Bazıları profesyonel ve kişisel kimlikleri arasına yerleştirdikleri derin bir ilişki nedeniyle, bazıları boş bırakılmış, birkaç yıl çalışmadan geçtikten sonra bile farklı bir mesleğe girmeyi reddetmiş ve mesleğine artık talep olmadığı açıkça görülmüştür. Bir kişi bana şöyle dedi: “Hayatım boyunca bir moda tasarımcısı oldum; Şimdi değişmeyeceğim. ”

Diğerleri maddi sıkıntılarını gidermek için evlerini satabilirdi. Ancak birkaç yatak odası boş kaldığında bile bu tabu sayılıyordu. Katılımcılar, orta sınıfa üyeliğinin sembolik bir işareti olarak gördüklerini kaybetmekten ziyade, fakir olarak yaşamayı tercih ettiler.

Refah desteğine hak kazananlar (ve bunun için başvuruda bulunan kendisinin dayattığı damgalanmanın üstesinden gelenler) çoğu zaman “refah tuzağına” düştü. Maddi gelişimin ilk belirtisinde, finansal bağımsızlıklarını yeniden kazanmadan önce, kendilerini plandan (damgalanma duygusundan dolayı) aceleyle kaldırırlardı. Sonuç olarak, geçim içinde ve dışında sürekli bir hareket döngüsü geçirdiler.

Bunlar ve diğerleri işsizliğin yaratacağı etkiler birçok profesyonel için aşağı doğru bir spirale katkıda bulundu ve ülkenin ekonomik iyileşmesini ve büyümesini engelledi.

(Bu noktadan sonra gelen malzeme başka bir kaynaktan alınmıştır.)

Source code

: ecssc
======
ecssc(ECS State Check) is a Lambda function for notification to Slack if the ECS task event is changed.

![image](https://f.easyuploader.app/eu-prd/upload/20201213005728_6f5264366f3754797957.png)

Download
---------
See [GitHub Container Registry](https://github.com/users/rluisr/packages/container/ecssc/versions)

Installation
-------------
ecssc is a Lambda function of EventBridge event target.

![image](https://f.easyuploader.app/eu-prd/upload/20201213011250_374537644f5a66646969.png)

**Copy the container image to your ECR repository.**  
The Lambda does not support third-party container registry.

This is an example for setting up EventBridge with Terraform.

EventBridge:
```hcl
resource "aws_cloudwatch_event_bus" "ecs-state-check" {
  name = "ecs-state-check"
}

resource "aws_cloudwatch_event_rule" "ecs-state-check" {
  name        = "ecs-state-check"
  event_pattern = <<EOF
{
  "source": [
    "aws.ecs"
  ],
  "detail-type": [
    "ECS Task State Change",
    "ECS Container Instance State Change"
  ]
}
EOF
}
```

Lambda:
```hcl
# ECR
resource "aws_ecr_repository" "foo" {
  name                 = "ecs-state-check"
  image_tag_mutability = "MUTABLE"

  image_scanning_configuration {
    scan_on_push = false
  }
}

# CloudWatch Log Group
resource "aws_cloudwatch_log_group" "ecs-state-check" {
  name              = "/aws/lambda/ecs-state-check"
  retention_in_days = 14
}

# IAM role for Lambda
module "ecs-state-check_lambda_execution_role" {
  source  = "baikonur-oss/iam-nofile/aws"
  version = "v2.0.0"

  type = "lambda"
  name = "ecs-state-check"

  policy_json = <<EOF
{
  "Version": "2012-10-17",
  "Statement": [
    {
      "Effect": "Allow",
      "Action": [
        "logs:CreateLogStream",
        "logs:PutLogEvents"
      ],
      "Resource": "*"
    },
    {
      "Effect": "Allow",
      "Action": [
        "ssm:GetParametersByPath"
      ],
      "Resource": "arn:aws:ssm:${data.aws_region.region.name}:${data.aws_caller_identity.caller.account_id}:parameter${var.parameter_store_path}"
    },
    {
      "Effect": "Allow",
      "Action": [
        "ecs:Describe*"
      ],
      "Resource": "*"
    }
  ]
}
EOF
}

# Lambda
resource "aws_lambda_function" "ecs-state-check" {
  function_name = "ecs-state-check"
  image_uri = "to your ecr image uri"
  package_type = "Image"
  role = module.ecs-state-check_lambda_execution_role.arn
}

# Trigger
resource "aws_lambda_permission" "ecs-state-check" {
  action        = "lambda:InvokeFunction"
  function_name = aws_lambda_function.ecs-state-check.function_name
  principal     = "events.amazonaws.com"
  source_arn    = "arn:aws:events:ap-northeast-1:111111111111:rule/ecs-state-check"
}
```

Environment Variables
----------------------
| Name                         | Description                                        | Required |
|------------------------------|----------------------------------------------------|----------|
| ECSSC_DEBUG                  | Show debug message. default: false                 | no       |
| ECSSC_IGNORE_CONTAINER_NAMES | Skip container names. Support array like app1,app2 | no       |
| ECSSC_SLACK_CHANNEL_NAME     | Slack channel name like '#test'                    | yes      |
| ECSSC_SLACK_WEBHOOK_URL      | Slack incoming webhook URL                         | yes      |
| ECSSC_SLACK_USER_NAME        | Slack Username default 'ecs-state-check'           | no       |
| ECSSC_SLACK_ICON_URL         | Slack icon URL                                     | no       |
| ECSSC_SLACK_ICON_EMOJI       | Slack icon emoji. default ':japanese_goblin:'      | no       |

Tabii ki, Avrupa Arjantin değil. Birçoğu daha fazla sosyal güvenlik sistemine sahip birden fazla ülkeden oluşur. Ancak mücadele birçok orta gelirli aile için giderek daha fazla gerçekleşiyor. Topal büyüme rakamlarının öne sürdüğü gibi aynı iyileşme göstermediler ve kemer sıkma politikalarının keskin ucundalar. Arjantin'den aldığımız dersler bu yüzden dikkate almaya değer.

Yazar hakkında

Daniel Ozarow, Sosyal Borç Gözlemevinde Araştırmacı, Arjantin Katolik Üniversitesi ve Öğretim Görevlisi Middlesex Üniversitesi

Bu yazı orijinalinde Konuşma. Okumak Orijinal makale.